-- Opening Marker --
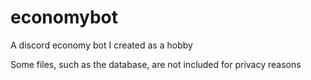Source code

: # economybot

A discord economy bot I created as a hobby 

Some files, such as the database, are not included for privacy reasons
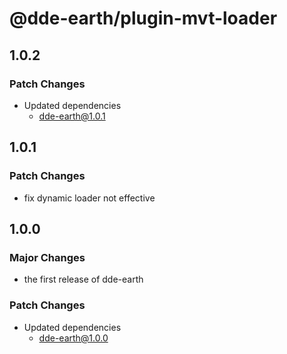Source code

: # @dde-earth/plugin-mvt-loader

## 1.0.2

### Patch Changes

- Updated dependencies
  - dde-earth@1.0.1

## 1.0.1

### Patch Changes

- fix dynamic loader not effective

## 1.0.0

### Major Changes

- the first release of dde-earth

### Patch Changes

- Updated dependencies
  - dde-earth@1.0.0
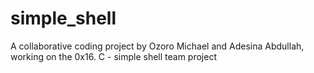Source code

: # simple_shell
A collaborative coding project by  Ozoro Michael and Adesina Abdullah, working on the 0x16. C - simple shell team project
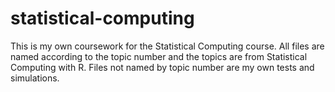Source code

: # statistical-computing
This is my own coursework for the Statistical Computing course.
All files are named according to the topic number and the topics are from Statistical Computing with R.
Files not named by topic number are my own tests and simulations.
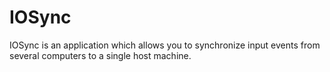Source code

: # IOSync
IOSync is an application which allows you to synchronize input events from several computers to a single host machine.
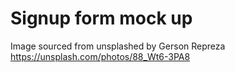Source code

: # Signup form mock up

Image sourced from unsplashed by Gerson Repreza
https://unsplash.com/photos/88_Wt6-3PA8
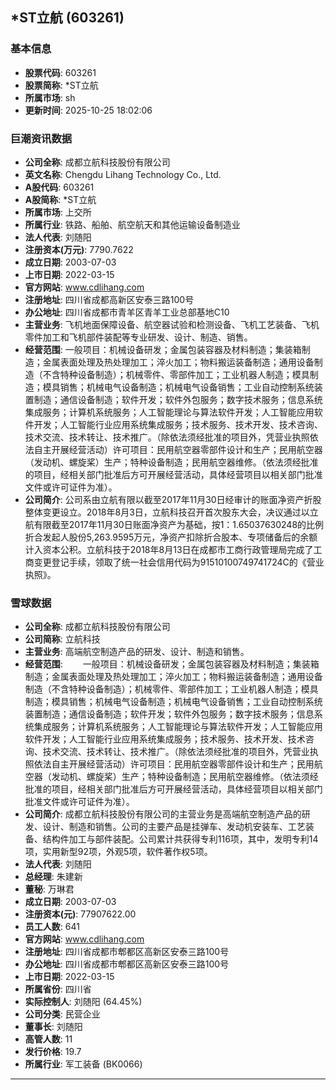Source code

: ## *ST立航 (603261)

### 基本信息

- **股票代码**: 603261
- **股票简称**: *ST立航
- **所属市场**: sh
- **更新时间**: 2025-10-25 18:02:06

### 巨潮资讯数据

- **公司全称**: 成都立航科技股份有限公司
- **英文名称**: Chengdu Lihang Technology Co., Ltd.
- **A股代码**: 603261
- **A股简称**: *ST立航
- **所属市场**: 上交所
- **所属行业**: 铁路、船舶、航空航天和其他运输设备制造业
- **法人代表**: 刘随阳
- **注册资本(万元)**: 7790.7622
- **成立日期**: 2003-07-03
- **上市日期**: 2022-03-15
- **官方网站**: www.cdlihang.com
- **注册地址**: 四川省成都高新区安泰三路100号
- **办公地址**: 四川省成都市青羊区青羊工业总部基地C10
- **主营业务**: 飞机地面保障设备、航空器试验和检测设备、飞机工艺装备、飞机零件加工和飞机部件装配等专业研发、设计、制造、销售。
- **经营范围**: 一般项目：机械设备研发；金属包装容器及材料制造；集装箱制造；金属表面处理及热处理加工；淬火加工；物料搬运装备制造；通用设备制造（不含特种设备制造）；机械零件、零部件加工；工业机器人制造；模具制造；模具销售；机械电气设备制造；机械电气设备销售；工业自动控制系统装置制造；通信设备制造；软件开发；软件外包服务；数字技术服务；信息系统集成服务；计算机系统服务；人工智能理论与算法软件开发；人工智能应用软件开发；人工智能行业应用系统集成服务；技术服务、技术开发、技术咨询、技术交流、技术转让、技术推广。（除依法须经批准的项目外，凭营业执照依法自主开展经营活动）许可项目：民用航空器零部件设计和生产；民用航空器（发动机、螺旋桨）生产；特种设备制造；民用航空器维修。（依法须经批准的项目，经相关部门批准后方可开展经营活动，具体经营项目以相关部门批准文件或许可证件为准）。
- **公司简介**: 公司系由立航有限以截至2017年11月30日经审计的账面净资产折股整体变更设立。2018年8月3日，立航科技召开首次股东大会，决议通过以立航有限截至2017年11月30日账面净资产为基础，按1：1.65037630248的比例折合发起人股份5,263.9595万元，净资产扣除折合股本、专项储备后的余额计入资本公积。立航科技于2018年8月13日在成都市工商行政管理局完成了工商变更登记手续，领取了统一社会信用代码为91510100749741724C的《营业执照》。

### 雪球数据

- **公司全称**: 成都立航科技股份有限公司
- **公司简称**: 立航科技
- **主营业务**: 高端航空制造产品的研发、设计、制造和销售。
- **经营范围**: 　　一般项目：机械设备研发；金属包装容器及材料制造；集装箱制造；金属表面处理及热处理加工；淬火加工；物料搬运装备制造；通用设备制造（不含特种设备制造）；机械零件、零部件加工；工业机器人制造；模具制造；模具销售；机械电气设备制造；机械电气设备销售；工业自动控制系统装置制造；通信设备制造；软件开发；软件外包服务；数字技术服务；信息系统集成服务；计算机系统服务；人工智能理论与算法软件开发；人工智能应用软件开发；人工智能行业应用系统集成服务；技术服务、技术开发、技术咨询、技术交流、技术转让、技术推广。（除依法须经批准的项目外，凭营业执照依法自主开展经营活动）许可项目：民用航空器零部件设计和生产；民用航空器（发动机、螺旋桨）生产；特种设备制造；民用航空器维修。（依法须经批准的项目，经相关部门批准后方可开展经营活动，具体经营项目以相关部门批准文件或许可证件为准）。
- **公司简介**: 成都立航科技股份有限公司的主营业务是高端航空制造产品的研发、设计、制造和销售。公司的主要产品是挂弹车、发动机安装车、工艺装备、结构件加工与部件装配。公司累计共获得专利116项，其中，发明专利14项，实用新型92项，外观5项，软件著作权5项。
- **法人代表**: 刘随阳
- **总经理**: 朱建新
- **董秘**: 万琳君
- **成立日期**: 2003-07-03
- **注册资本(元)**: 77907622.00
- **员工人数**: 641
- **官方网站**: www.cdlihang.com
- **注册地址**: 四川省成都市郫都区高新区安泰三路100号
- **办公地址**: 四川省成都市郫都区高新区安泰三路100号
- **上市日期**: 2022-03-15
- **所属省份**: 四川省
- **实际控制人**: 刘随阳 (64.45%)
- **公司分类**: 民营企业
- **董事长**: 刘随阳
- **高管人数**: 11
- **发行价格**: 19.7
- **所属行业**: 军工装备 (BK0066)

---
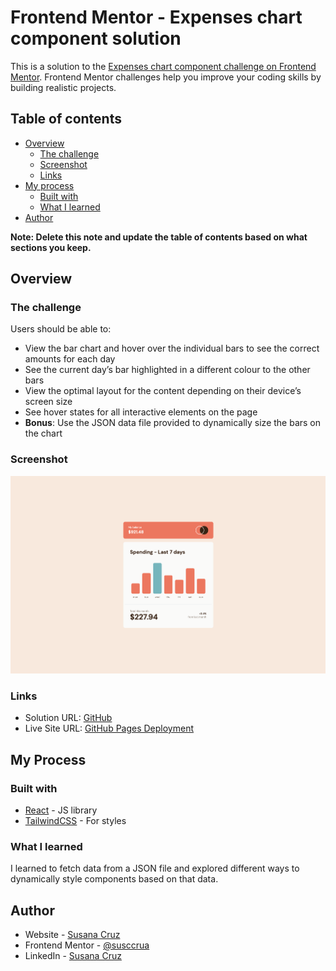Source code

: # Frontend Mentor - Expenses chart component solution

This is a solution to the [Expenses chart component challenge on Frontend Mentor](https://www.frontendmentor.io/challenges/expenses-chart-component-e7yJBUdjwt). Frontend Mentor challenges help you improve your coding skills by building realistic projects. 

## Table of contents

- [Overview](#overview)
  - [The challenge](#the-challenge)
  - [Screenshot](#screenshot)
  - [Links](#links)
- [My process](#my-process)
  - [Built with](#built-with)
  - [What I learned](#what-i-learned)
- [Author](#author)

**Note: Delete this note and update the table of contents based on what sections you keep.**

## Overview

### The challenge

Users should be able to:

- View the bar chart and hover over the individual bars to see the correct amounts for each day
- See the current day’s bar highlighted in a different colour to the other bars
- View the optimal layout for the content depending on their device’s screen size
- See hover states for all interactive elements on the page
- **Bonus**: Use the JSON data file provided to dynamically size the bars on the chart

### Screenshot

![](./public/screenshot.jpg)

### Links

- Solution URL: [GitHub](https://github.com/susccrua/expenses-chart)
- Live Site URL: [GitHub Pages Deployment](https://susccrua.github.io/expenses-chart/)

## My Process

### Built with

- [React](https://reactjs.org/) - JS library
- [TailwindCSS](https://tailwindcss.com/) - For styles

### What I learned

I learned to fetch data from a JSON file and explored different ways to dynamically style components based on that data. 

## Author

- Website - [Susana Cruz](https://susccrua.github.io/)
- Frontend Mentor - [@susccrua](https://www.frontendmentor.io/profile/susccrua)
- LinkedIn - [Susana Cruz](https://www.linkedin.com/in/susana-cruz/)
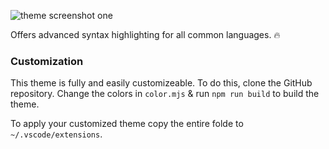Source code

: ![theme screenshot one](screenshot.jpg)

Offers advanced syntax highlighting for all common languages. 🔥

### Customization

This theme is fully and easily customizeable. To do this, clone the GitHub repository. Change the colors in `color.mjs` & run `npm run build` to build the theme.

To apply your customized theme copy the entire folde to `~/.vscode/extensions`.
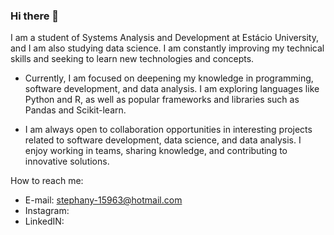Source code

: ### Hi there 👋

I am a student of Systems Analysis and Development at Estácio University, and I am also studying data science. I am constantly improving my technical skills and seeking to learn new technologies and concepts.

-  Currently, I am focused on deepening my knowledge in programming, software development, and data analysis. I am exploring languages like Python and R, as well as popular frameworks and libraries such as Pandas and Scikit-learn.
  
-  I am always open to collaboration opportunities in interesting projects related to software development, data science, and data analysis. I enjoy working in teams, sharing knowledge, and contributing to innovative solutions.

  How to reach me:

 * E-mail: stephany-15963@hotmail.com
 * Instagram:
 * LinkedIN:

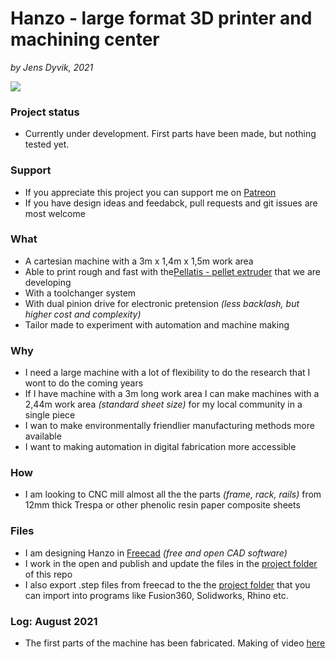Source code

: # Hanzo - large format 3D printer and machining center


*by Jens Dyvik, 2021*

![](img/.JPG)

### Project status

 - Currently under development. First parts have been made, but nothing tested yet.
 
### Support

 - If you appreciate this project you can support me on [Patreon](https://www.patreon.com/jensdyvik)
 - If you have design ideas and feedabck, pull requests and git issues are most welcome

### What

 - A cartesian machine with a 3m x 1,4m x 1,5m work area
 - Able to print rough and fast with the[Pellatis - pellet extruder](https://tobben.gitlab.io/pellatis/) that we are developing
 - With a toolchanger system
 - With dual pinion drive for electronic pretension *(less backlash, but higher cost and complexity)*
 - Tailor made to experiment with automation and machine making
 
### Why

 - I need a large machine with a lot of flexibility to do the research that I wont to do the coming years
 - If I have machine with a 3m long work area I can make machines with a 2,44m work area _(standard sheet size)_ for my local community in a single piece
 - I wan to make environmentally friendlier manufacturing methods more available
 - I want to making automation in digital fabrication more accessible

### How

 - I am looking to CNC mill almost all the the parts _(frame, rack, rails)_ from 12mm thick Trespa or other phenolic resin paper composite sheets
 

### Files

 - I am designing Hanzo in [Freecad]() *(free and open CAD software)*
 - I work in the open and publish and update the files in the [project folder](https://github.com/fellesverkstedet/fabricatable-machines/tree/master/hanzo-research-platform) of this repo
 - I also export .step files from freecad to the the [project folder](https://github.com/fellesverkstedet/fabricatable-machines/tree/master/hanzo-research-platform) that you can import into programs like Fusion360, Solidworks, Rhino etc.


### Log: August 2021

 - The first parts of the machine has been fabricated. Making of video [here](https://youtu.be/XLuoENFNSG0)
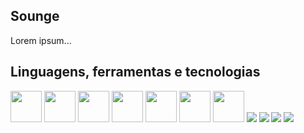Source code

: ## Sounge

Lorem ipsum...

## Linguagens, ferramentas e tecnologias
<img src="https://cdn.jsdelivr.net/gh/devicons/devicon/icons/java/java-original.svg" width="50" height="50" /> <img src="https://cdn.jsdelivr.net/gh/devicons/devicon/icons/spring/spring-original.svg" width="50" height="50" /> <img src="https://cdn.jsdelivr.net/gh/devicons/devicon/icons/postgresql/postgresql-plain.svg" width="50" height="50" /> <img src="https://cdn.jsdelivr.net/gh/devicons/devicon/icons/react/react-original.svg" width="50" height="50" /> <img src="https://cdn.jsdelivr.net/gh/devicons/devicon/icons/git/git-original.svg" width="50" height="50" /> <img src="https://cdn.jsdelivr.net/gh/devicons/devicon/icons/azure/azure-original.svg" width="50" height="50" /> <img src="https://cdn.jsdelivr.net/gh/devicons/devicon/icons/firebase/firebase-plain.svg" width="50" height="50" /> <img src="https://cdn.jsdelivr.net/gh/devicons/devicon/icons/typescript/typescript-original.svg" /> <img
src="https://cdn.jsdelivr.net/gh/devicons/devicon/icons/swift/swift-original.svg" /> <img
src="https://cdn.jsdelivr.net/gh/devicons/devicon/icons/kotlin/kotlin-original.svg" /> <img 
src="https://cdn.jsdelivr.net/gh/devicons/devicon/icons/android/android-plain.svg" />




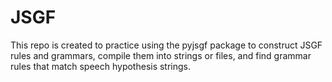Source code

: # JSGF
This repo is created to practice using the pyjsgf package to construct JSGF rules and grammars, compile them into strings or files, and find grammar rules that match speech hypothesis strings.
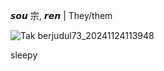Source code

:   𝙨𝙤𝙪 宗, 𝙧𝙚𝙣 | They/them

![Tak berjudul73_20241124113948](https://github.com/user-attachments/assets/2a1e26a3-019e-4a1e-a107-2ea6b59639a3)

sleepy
-- Closing Marker --
**HOW TO COMPLETE THIS TASK:** From the records above, give again only the part that opens with the line containing "- View the bar" and closes with the line containing "### Hi there 👋". Keep both ends but drop the pictures.

**FINISHED TASK:**
- View the bar chart and hover over the individual bars to see the correct amounts for each day
- See the current day’s bar highlighted in a different colour to the other bars
- View the optimal layout for the content depending on their device’s screen size
- See hover states for all interactive elements on the page
- **Bonus**: Use the JSON data file provided to dynamically size the bars on the chart

### Screenshot

![](./public/screenshot.jpg)

### Links

- Solution URL: [GitHub](https://github.com/susccrua/expenses-chart)
- Live Site URL: [GitHub Pages Deployment](https://susccrua.github.io/expenses-chart/)

## My Process

### Built with

- [React](https://reactjs.org/) - JS library
- [TailwindCSS](https://tailwindcss.com/) - For styles

### What I learned

I learned to fetch data from a JSON file and explored different ways to dynamically style components based on that data. 

## Author

- Website - [Susana Cruz](https://susccrua.github.io/)
- Frontend Mentor - [@susccrua](https://www.frontendmentor.io/profile/susccrua)
- LinkedIn - [Susana Cruz](https://www.linkedin.com/in/susana-cruz/)
Source code

: ![theme screenshot one](screenshot.jpg)

Offers advanced syntax highlighting for all common languages. 🔥

### Customization

This theme is fully and easily customizeable. To do this, clone the GitHub repository. Change the colors in `color.mjs` & run `npm run build` to build the theme.

To apply your customized theme copy the entire folde to `~/.vscode/extensions`.
Source code

: ### Hi there 👋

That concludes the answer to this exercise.